### Task input
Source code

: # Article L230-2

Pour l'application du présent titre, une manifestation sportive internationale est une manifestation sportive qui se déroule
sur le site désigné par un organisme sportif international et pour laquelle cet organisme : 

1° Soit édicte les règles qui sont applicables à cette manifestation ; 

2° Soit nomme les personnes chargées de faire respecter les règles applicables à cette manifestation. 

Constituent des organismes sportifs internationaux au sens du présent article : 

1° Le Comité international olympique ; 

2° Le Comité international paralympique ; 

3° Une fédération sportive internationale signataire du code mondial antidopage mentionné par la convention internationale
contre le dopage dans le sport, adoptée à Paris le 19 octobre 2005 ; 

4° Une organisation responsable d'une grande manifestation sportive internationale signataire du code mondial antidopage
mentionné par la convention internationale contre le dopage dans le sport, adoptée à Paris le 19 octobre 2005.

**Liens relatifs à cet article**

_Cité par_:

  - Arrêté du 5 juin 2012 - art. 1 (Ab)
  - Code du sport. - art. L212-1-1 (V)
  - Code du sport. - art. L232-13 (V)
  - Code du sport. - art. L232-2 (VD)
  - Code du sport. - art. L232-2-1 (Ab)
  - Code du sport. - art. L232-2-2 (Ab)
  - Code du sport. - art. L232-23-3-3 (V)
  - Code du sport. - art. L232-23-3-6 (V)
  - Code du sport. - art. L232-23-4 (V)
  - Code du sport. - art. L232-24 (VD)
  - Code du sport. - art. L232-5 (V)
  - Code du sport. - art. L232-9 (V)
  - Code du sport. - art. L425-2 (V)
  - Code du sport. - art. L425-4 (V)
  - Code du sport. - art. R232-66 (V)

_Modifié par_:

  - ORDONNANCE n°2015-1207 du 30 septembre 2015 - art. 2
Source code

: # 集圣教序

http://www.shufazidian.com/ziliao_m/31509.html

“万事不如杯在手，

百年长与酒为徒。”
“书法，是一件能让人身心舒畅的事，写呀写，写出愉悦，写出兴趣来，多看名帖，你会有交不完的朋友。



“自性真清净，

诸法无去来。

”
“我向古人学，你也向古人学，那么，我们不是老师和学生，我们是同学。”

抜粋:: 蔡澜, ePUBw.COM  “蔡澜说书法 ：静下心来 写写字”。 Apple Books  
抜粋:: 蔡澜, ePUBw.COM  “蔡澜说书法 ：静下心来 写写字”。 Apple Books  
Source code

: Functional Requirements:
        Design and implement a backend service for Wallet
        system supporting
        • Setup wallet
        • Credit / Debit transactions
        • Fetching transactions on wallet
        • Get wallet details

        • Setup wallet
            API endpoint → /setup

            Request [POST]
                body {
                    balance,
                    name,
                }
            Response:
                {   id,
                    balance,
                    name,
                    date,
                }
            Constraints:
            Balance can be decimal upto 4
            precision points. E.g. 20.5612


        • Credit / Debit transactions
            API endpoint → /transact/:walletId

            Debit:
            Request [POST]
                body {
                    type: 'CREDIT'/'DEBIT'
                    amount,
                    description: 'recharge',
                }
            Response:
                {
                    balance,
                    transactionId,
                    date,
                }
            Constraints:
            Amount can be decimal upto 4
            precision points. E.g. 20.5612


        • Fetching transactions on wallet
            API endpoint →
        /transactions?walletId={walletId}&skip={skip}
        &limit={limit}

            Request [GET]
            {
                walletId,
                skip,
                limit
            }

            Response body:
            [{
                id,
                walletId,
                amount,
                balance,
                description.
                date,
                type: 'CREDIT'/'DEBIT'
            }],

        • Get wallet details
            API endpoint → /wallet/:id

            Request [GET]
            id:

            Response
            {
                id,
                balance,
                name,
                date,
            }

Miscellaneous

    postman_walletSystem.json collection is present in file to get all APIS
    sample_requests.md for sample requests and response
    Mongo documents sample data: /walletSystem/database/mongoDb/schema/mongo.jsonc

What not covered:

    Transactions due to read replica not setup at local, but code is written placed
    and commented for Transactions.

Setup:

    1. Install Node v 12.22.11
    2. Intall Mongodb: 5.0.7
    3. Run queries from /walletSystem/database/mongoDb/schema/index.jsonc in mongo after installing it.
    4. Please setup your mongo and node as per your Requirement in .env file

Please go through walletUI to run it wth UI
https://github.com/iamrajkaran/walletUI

### Exercise
Retype the entire listing word for word.

### Expected answer
Source code

: # Article L230-2

Pour l'application du présent titre, une manifestation sportive internationale est une manifestation sportive qui se déroule
sur le site désigné par un organisme sportif international et pour laquelle cet organisme : 

1° Soit édicte les règles qui sont applicables à cette manifestation ; 

2° Soit nomme les personnes chargées de faire respecter les règles applicables à cette manifestation. 

Constituent des organismes sportifs internationaux au sens du présent article : 

1° Le Comité international olympique ; 

2° Le Comité international paralympique ; 

3° Une fédération sportive internationale signataire du code mondial antidopage mentionné par la convention internationale
contre le dopage dans le sport, adoptée à Paris le 19 octobre 2005 ; 

4° Une organisation responsable d'une grande manifestation sportive internationale signataire du code mondial antidopage
mentionné par la convention internationale contre le dopage dans le sport, adoptée à Paris le 19 octobre 2005.

**Liens relatifs à cet article**

_Cité par_:

  - Arrêté du 5 juin 2012 - art. 1 (Ab)
  - Code du sport. - art. L212-1-1 (V)
  - Code du sport. - art. L232-13 (V)
  - Code du sport. - art. L232-2 (VD)
  - Code du sport. - art. L232-2-1 (Ab)
  - Code du sport. - art. L232-2-2 (Ab)
  - Code du sport. - art. L232-23-3-3 (V)
  - Code du sport. - art. L232-23-3-6 (V)
  - Code du sport. - art. L232-23-4 (V)
  - Code du sport. - art. L232-24 (VD)
  - Code du sport. - art. L232-5 (V)
  - Code du sport. - art. L232-9 (V)
  - Code du sport. - art. L425-2 (V)
  - Code du sport. - art. L425-4 (V)
  - Code du sport. - art. R232-66 (V)

_Modifié par_:

  - ORDONNANCE n°2015-1207 du 30 septembre 2015 - art. 2
Source code

: # 集圣教序

http://www.shufazidian.com/ziliao_m/31509.html

“万事不如杯在手，

百年长与酒为徒。”
“书法，是一件能让人身心舒畅的事，写呀写，写出愉悦，写出兴趣来，多看名帖，你会有交不完的朋友。



“自性真清净，

诸法无去来。

”
“我向古人学，你也向古人学，那么，我们不是老师和学生，我们是同学。”

抜粋:: 蔡澜, ePUBw.COM  “蔡澜说书法 ：静下心来 写写字”。 Apple Books  
抜粋:: 蔡澜, ePUBw.COM  “蔡澜说书法 ：静下心来 写写字”。 Apple Books  
Source code

: Functional Requirements:
        Design and implement a backend service for Wallet
        system supporting
        • Setup wallet
        • Credit / Debit transactions
        • Fetching transactions on wallet
        • Get wallet details

        • Setup wallet
            API endpoint → /setup

            Request [POST]
                body {
                    balance,
                    name,
                }
            Response:
                {   id,
                    balance,
                    name,
                    date,
                }
            Constraints:
            Balance can be decimal upto 4
            precision points. E.g. 20.5612


        • Credit / Debit transactions
            API endpoint → /transact/:walletId

            Debit:
            Request [POST]
                body {
                    type: 'CREDIT'/'DEBIT'
                    amount,
                    description: 'recharge',
                }
            Response:
                {
                    balance,
                    transactionId,
                    date,
                }
            Constraints:
            Amount can be decimal upto 4
            precision points. E.g. 20.5612


        • Fetching transactions on wallet
            API endpoint →
        /transactions?walletId={walletId}&skip={skip}
        &limit={limit}

            Request [GET]
            {
                walletId,
                skip,
                limit
            }

            Response body:
            [{
                id,
                walletId,
                amount,
                balance,
                description.
                date,
                type: 'CREDIT'/'DEBIT'
            }],

        • Get wallet details
            API endpoint → /wallet/:id

            Request [GET]
            id:

            Response
            {
                id,
                balance,
                name,
                date,
            }

Miscellaneous

    postman_walletSystem.json collection is present in file to get all APIS
    sample_requests.md for sample requests and response
    Mongo documents sample data: /walletSystem/database/mongoDb/schema/mongo.jsonc

What not covered:

    Transactions due to read replica not setup at local, but code is written placed
    and commented for Transactions.

Setup:

    1. Install Node v 12.22.11
    2. Intall Mongodb: 5.0.7
    3. Run queries from /walletSystem/database/mongoDb/schema/index.jsonc in mongo after installing it.
    4. Please setup your mongo and node as per your Requirement in .env file

Please go through walletUI to run it wth UI
https://github.com/iamrajkaran/walletUI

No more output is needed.